Thai designs range from the Euro-chic above, to the very cutesy Alice in Wonderland sort of dress and separates, below. — Nadine Kam photos
BANGKOK, THAILAND — It's always fun to see what designers from around the world are doing, and the malls in Bangkok provide a fascinating showcase for it's entrepreneurs and designers.
At Terminal 21 in the Sukhumvit area, a whole floor is dedicated to local fashion, though it tends to get repetitive after a while, with boutiques showing a whole lot of skirts and cropped tops. Perfect for the shorter Asian torso, I noted enviously.
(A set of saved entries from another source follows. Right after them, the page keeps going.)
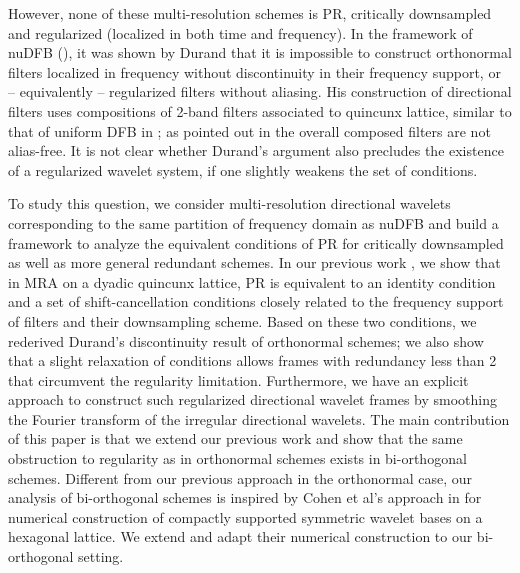 However, none of these multi-resolution schemes is PR, critically downsampled and regularized (localized in both time and frequency). In the framework of nuDFB (\cite{nuDFB05}), it was shown by Durand \cite{durand2007} that it is impossible to construct orthonormal filters localized in frequency without discontinuity in their frequency support, or -- equivalently -- regularized filters without aliasing. His construction of directional filters uses compositions of 2-band filters associated to quincunx lattice, similar to that of uniform DFB in \cite{nuDFB05}; as pointed out in \cite{nuDFB05} the overall composed filters are not alias-free. It is not clear whether Durand's argument also precludes the existence of a regularized wavelet system, if one slightly weakens the set of conditions.

To study this question, we consider multi-resolution directional wavelets corresponding to the same partition of frequency domain as nuDFB and build a framework to analyze the equivalent conditions of PR for critically downsampled as well as more general redundant schemes. In our previous work \cite{yin2014orthshear}, we show that in MRA on a dyadic quincunx lattice, PR is equivalent to an identity condition and a set of shift-cancellation conditions closely related to the frequency support of filters and their downsampling scheme. Based on these two conditions, we rederived Durand's discontinuity result of orthonormal schemes; we also show that a slight relaxation of conditions allows frames with redundancy less than 2 that circumvent the regularity limitation. Furthermore, we have an explicit approach to construct such regularized directional wavelet frames by smoothing the Fourier transform of the irregular directional wavelets.
The main contribution of this paper is that we extend our previous work and show that the same obstruction to regularity as in orthonormal schemes exists in bi-orthogonal schemes. Different from our previous approach in the orthonormal case, our analysis of bi-orthogonal schemes is inspired by Cohen et al's approach in \cite{cohen1993compactly} for numerical construction of compactly supported symmetric wavelet bases on a hexagonal lattice. We extend and adapt their numerical construction to our bi-orthogonal setting.

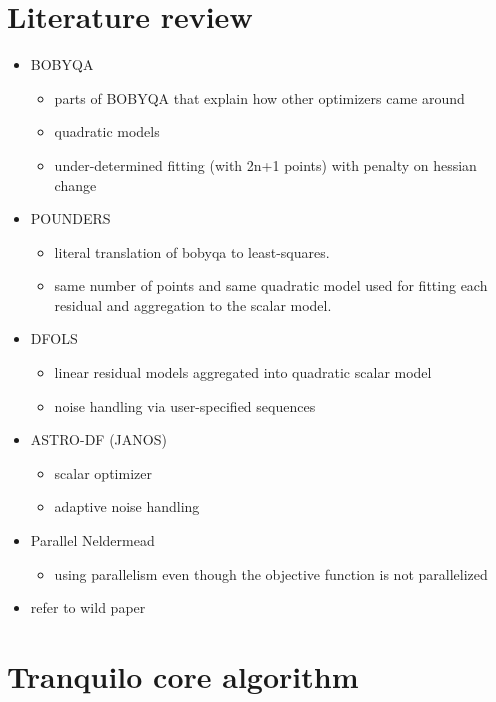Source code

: \section{Literature review}
\begin{itemize}
    \item BOBYQA
        \begin{itemize}
            \item parts of BOBYQA that explain how other optimizers came around
            \item quadratic models
            \item under-determined fitting (with 2n+1 points) with penalty on hessian change
        \end{itemize}
        \item POUNDERS
            \begin{itemize}
                \item literal translation of bobyqa to least-squares.
                \item same number of points and same quadratic model used for fitting each residual and aggregation to the scalar model.
            \end{itemize}
        \item DFOLS
            \begin{itemize}
                \item linear residual models aggregated into quadratic scalar model
                \item noise handling via user-specified sequences
            \end{itemize}
    \item ASTRO-DF (JANOS)
            \begin{itemize}
                \item scalar optimizer
                \item adaptive noise handling
            \end{itemize}
    \item Parallel Neldermead
            \begin{itemize}
                \item using parallelism even though the objective function is not parallelized
            \end{itemize}
    \item refer to wild paper
\end{itemize}




\section{Tranquilo core algorithm}


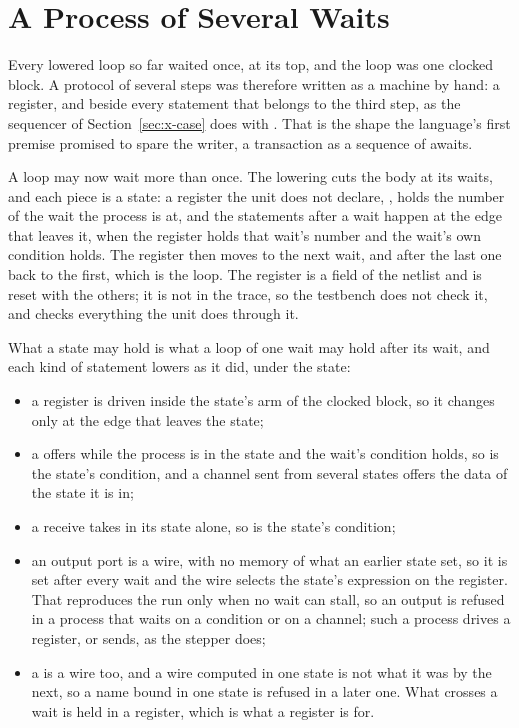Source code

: \section{A Process of Several Waits}
\label{sec:x-seq}

Every lowered loop so far waited once, at its top, and the loop was
one clocked block. A protocol of several steps was therefore written
as a machine by hand: a  register, and 
beside every statement that belongs to the third step, as the
sequencer of Section~\ref{sec:x-case} does with . That
is the shape the language's first premise promised to spare the
writer, a transaction as a sequence of awaits.

A loop may now wait more than once. The lowering cuts the body at
its waits, and each piece is a state: a register the unit does not
declare, , holds the number of the wait the process is
at, and the statements after a wait happen at the edge that leaves
it, when the register holds that wait's number and the wait's own
condition holds. The register then moves to the next wait, and after
the last one back to the first, which is the loop. The register is a
field of the netlist and is reset with the others; it is not in the
trace, so the testbench does not check it, and checks everything the
unit does through it.

What a state may hold is what a loop of one wait may hold after its
wait, and each kind of statement lowers as it did, under the state:

\begin{itemize}
  \item a register is driven inside the state's arm of the clocked
        block, so it changes only at the edge that leaves the state;
  \item a  offers while the process is in the state and the
        wait's condition holds, so  is the state's
        condition, and a channel sent from several states offers the
        data of the state it is in;
  \item a receive takes in its state alone, so  is the
        state's condition;
  \item an output port is a wire, with no memory of what an earlier
        state set, so it is set after every wait and the wire selects
        the state's expression on the register. That reproduces the
        run only when no wait can stall, so an output is refused in a
        process that waits on a condition or on a channel; such a
        process drives a register, or sends, as the stepper does;
  \item a  is a wire too, and a wire computed in one state is
        not what it was by the next, so a name bound in one state is
        refused in a later one. What crosses a wait is held in a
        register, which is what a register is for.
\end{itemize}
It's the exact opposite of the West, where tops are needlessly elongated. Don't designers realize most of us aren't model height?
The downside is that Thai women must have tiny breasts because the tops don't accommodate more than an A cup. The upside is that I didn't spend any money on clothing in Thailand. (I left all my money in Bali shops anyway.)
There were much more Westernized designs at the Siam Center, where a lot of the local designers seem to take their cue from Prada or Alexander McQueen, with price points from $400 to $1,000. There was enough talent and originality on display to make me wonder whether Asia follows the west, or vice versa.
Siam Center is across from Siam Paragon, which features more familiar brands such as Chanel, Louis Vuitton, Cartier, Emporio Armani, and Zara.
With four days in Bangkok, I thought I'd look around before purchasing anything, but on the last day returned to Terminal 21 to pick up two pieces I liked. Unfortunately, in this metropolis of more than 8.3 million people, turnaround is quick, and when I asked the salesperson, "Where's the blue dress you had the other day?" She just said, "Finished." Sigh.
People hang clothing from a Wishing Tree next door to the Lumpini Marriott. The hair, clothing or other personal effects of a sickly person are fixed to the tree with the hope of transferring the sickness and healing the individual.
Bangkok is known for its many street vendors, but nearby, in the Sukhumvit area, this man offers clothing alterations on the street, using a Singer sewing machine.
At Terminal 21, also along Sukhumvit Road and accessible via Sky Train, floors are loosely themed to world destinations including Rome, Paris, Japan, the U.K., San Francisco, and here, the Caribbean. The Japan floor also features several Thai retailers and designers, each with no more than 50 to 150 square feet of space. It's great that Bangkok's major malls has made the commitment to promote it's regional designers. A forward-thinking landlord needs to make the same kind of commitment to Hawaii designers.
Seating at the Siam Center, off the Sky Train Siam Station, spells out "Absolute Siam."
Each store within the Siam Center creates its own unique environment, from standard storefront, to open space, to arty hut.
Clothing in the window at Tango, at Siam Center.